WHAT YOU ARE ASKED TO DO ▸
Restate word for word the lines of the entries below, starting with the line that holds "- [What I learned](#what-i-learned)" and ending with the line that holds "### Screenshot", and no others.

(Plain-text document sources)
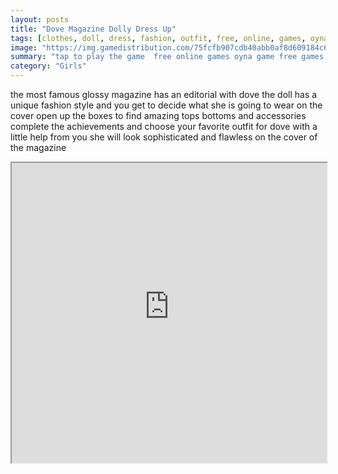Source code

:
 ```yaml
---
layout: posts
title: "Dove Magazine Dolly Dress Up"
tags: [clothes, doll, dress, fashion, outfit, free, online, games, oyna, game, free, games, play, play, games]
image: "https://img.gamedistribution.com/75fcfb907cdb40abb0af8d609184c658.jpg"
summary: "tap to play the game  free online games oyna game free games play play games"
category: "Girls"
---
```


the most famous glossy magazine has an editorial with dove the doll has a unique fashion style and you get to decide what she is going to wear on the cover open up the boxes to find amazing tops bottoms and accessories complete the achievements and choose your favorite outfit for dove with a little help from you she will look sophisticated and flawless on the cover of the magazine

<iframe width="100%" height="480px;" src="https://html5.gamedistribution.com/75fcfb907cdb40abb0af8d609184c658/"></iframe>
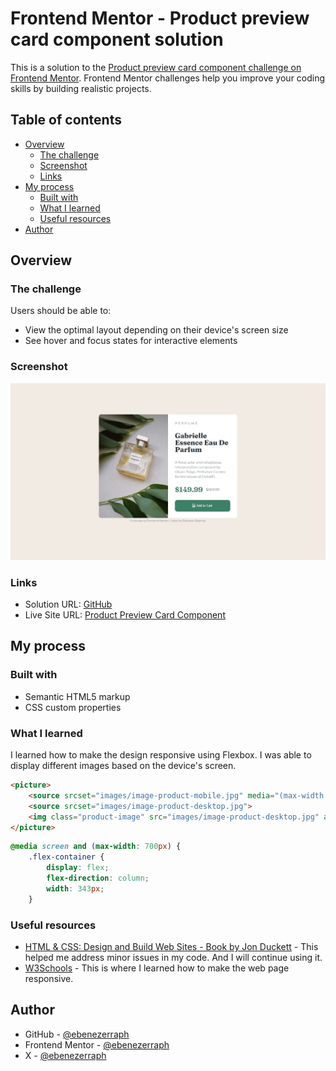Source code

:# Frontend Mentor - Product preview card component solution

This is a solution to the [Product preview card component challenge on Frontend Mentor](https://www.frontendmentor.io/challenges/product-preview-card-component-GO7UmttRfa). Frontend Mentor challenges help you improve your coding skills by building realistic projects.

## Table of contents

- [Overview](#overview)
  - [The challenge](#the-challenge)
  - [Screenshot](#screenshot)
  - [Links](#links)
- [My process](#my-process)
  - [Built with](#built-with)
  - [What I learned](#what-i-learned)
  - [Useful resources](#useful-resources)
- [Author](#author)


## Overview

### The challenge

Users should be able to:

- View the optimal layout depending on their device's screen size
- See hover and focus states for interactive elements

### Screenshot

![](images/product-preview-card-component.jpg)

### Links

- Solution URL: [GitHub](https://github.com/ebenezerraph/product-preview-card-component/)
- Live Site URL: [Product Preview Card Component](https://ebenezerraph.github.io/product-preview-card-component/)

## My process

### Built with

- Semantic HTML5 markup
- CSS custom properties

### What I learned

I learned how to make the design responsive using Flexbox. I was able to display different images based on the device's screen.

```HTML
<picture>
    <source srcset="images/image-product-mobile.jpg" media="(max-width: 700px)">
    <source srcset="images/image-product-desktop.jpg">
    <img class="product-image" src="images/image-product-desktop.jpg" alt="product-image">
</picture>
```
```css
@media screen and (max-width: 700px) {
    .flex-container {
        display: flex;
        flex-direction: column;
        width: 343px;
    }
```

### Useful resources

- [HTML & CSS: Design and Build Web Sites - Book by Jon Duckett](https://www.htmlandcssbook.com/) - This helped me address minor issues in my code. And I will continue using it.
- [W3Schools](https://www.w3schools.com/) - This is where I learned how to make the web page responsive.

## Author

- GitHub - [@ebenezerraph](https://www.github.com/ebenezerraph)
- Frontend Mentor - [@ebenezerraph](https://www.frontendmentor.io/profile/ebenezerraph)
- X - [@ebenezerraph](https://www.twitter.com/ebenezerraph)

ANSWER BOX ▸
  - [What I learned](#what-i-learned)
  - [Useful resources](#useful-resources)
- [Author](#author)


## Overview

### The challenge

Users should be able to:

- View the optimal layout depending on their device's screen size
- See hover and focus states for interactive elements

### Screenshot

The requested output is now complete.